Figure 2Modeled steady-state diffusive vertical depth profiles for δ13C (a), δ14C (b), and Δ14Cold (c) of soil CO2. The three soil profiles were generated using the same soil production and diffusivity rates (2 µmol m−3 s−1 and $\mathrm{1}×{\mathrm{10}}^{-\mathrm{6}}$ m2 s−1, respectively). Panels (a) and (b) were prepared using δ13C and δ14C as noted. Panel (c) shows an approach consistent with present day, whereby the Δ14C profile generated by the model incorporates the traditional Stuiver and Polach (1974) correction for biochemical fractionation. Inset “Calculated” panels show how, using input data read directly from each depth profile, a user would arrive at either the correct or incorrect isotopic value of production using a Davidson approach to adjust for in-soil gas transport. The atmospheric source (Ca) composition is presented as a white circle, the soil CO2 composition (Cs) is a black circle, and the isotopic composition of production is a black square. Note that values for the isotopic composition of soil in the three panels are rounded for ease of reading but are actually −20.3832 ‰, −39.3989 ‰, and −48.4319 ‰, respectively, for panels (a–c). These values are drawn from the curve at a depth of 40 cm.

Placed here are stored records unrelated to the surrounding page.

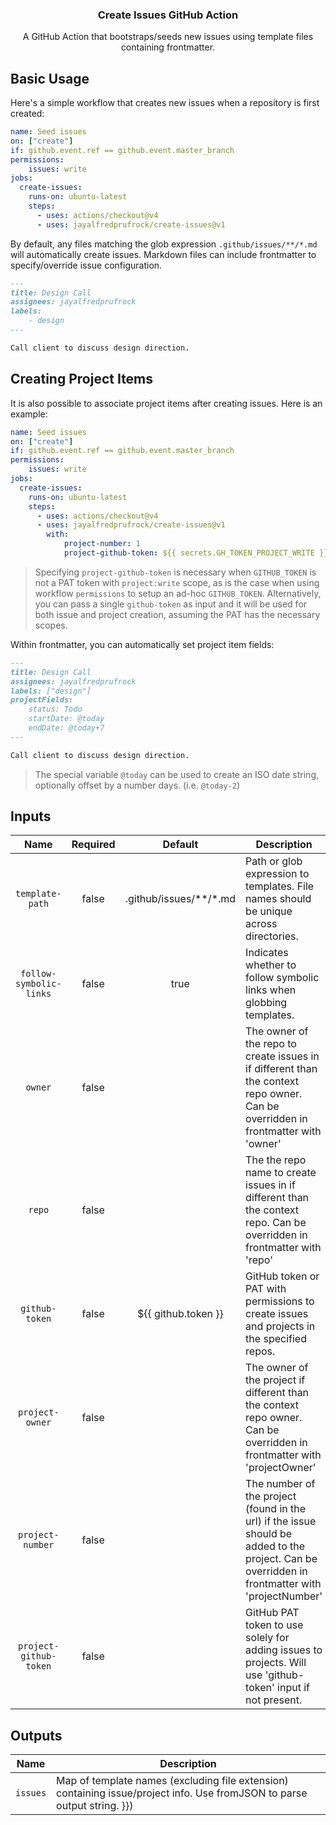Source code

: <h3 align="center">Create Issues GitHub Action</h3>
<p align="center">A GitHub Action that bootstraps/seeds new issues using template files containing frontmatter.<p>

## Basic Usage
Here's a simple workflow that creates new issues when a repository is first created:

```yaml
name: Seed issues
on: ["create"]
if: github.event.ref == github.event.master_branch
permissions:
    issues: write 
jobs:
  create-issues:
    runs-on: ubuntu-latest
    steps:
      - uses: actions/checkout@v4
      - uses: jayalfredprufrock/create-issues@v1
```

By default, any files matching the glob expression `.github/issues/**/*.md` will automatically create issues.
Markdown files can include frontmatter to specify/override issue configuration.

```markdown
---
title: Design Call
assignees: jayalfredprufrock
labels:
    - design
---

Call client to discuss design direction.
```

## Creating Project Items
It is also possible to associate project items after creating issues. Here is an example:

```yaml
name: Seed issues
on: ["create"]
if: github.event.ref == github.event.master_branch
permissions:
    issues: write 
jobs:
  create-issues:
    runs-on: ubuntu-latest
    steps:
      - uses: actions/checkout@v4
      - uses: jayalfredprufrock/create-issues@v1
        with:
            project-number: 1
            project-github-token: ${{ secrets.GH_TOKEN_PROJECT_WRITE }}
```

> Specifying `project-github-token` is necessary when `GITHUB_TOKEN` is not a PAT token with `project:write` scope, as is the case
> when using workflow `permissions` to setup an ad-hoc `GITHUB_TOKEN`. Alternatively, you can pass a single `github-token` as
> input and it will be used for both issue and project creation, assuming the PAT has the necessary scopes.

Within frontmatter, you can automatically set project item fields:

```markdown
---
title: Design Call
assignees: jayalfredprufrock
labels: ["design"]
projectFields:
    status: Todo
    startDate: @today
    endDate: @today+7
---

Call client to discuss design direction.
```

> The special variable `@today` can be used to create an ISO date string, optionally offset by a number days.
> (i.e. `@today-2`)

## Inputs
<!--(inputs-start)-->

| Name  | Required | Default | Description |
| :---: | :------: | :-----: | ----------- |
| `template-path` | false | .github/issues/**/*.md | Path or glob expression to templates. File names should be unique across directories. |
| `follow-symbolic-links` | false | true | Indicates whether to follow symbolic links when globbing templates. |
| `owner` | false |  | The owner of the repo to create issues in if different than the context repo owner. Can be overridden in frontmatter with 'owner' |
| `repo` | false |  | The the repo name to create issues in if different than the context repo. Can be overridden in frontmatter with 'repo' |
| `github-token` | false | ${{ github.token }} | GitHub token or PAT with permissions to create issues and projects in the specified repos. |
| `project-owner` | false |  | The owner of the project if different than the context repo owner. Can be overridden in frontmatter with 'projectOwner' |
| `project-number` | false |  | The number of the project (found in the url) if the issue should be added to the project. Can be overridden in frontmatter with 'projectNumber' |
| `project-github-token` | false |  | GitHub PAT token to use solely for adding issues to projects. Will use 'github-token' input if not present. |

<!--(inputs-end)-->

## Outputs
<!--(outputs-start)-->

| Name  | Description |
| :---: | ----------- |
| `issues` | Map of template names (excluding file extension) containing issue/project info. Use fromJSON to parse output string. }}) |

<!--(outputs-end)-->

While 14C is a radioactive isotope and thus decays with time, the half-life is sufficiently long so that 14CO2 behaves similarly to stable isotopes on the timescales at which diffusion occurs in a soil gas system. In this way, δ13C diffusive fractionation theory can be applied to the radiocarbon isotopic composition, δ14C, so long as we account for the mass difference. The larger mass of 14C means that the diffusion fractionation factor is calculated to be 8.8 ‰ based on the atomic masses of 14CO2, 12CO2, and bulk air (Southon, 2011).

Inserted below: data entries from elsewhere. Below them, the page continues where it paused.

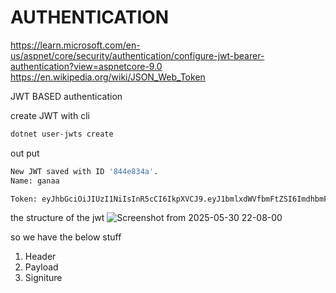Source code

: # AUTHENTICATION

https://learn.microsoft.com/en-us/aspnet/core/security/authentication/configure-jwt-bearer-authentication?view=aspnetcore-9.0
https://en.wikipedia.org/wiki/JSON_Web_Token


JWT BASED authentication

create JWT with cli 

```sh
dotnet user-jwts create

```

out put 

```sh
New JWT saved with ID '844e834a'.
Name: ganaa

Token: eyJhbGciOiJIUzI1NiIsInR5cCI6IkpXVCJ9.eyJ1bmlxdWVfbmFtZSI6ImdhbmFhIiwic3ViIjoiZ2FuYWEiLCJqdGkiOiI4NDRlODM0YSIsImF1ZCI6WyJodHRwOi8vbG9jYWxob3N0OjM2MzcxIiwiaHR0cHM6Ly9sb2NhbGhvc3Q6NDQzMTYiLCJodHRwOi8vbG9jYWxob3N0OjUwNzYiLCJodHRwczovL2xvY2FsaG9zdDo3Mjk1Il0sIm5iZiI6MTc0ODYyMDUxNSwiZXhwIjoxNzU2NTY5MzE1LCJpYXQiOjE3NDg2MjA1MTUsImlzcyI6ImRvdG5ldC11c2VyLWp3dHMifQ.s35rsTUydYdyauX65IkeAzc_dyErd6ZWP4IUtHGVIlo

```

the structure of the jwt
![Screenshot from 2025-05-30 22-08-00](https://github.com/user-attachments/assets/c165864a-2b71-4888-931f-85cdaf003a04)

so we have the below stuff

1. Header
2. Payload
3. Signiture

We can show that the 14CO2 distribution in soils will be like that of 13CO2 if we model its distribution through depth in the same synthetic soil gas environment. In Fig. 1b we present a modeled soil environment with defined atmospheric and production source CO2 isotopic composition boundary conditions for δ14C, the 14C equivalent to δ13C (Stuiver and Polach, 1977):

$\begin{array}{}\text{(3)}& {\mathit{\delta }}^{\mathrm{14}}\mathrm{C}=\left(\frac{{A}_{\mathrm{s}}}{{A}_{\mathrm{abs}}}-\mathrm{1}\right)\mathrm{1000},\end{array}$

where δ14C is the isotopic composition in per mill, As is the measured activity of the sample, and Aabs is the activity of the oxalic acid standard (both unitless). As in Fig. 1a, in panel (b), the profile with lower soil diffusivity, the downward penetration of atmospheric CO2 into the soil profile is reduced, and as a consequence the isotopic depth profile more closely reflects (but does not equal) the composition of production (−50 ‰; dashed line). When the diffusion rate is high and transport is rapid, the atmospheric source is more readily able to penetrate the profile and mix with the production source. In both profiles, the measured value of soil CO2 at a given depth will not equal the isotopic production value of −50 ‰ because of diffusion and diffusive mixing. Similar profiles of δ14C of soil CO2 with depth, highlighting the diffusive effects, have been presented by Wang et al. (1994).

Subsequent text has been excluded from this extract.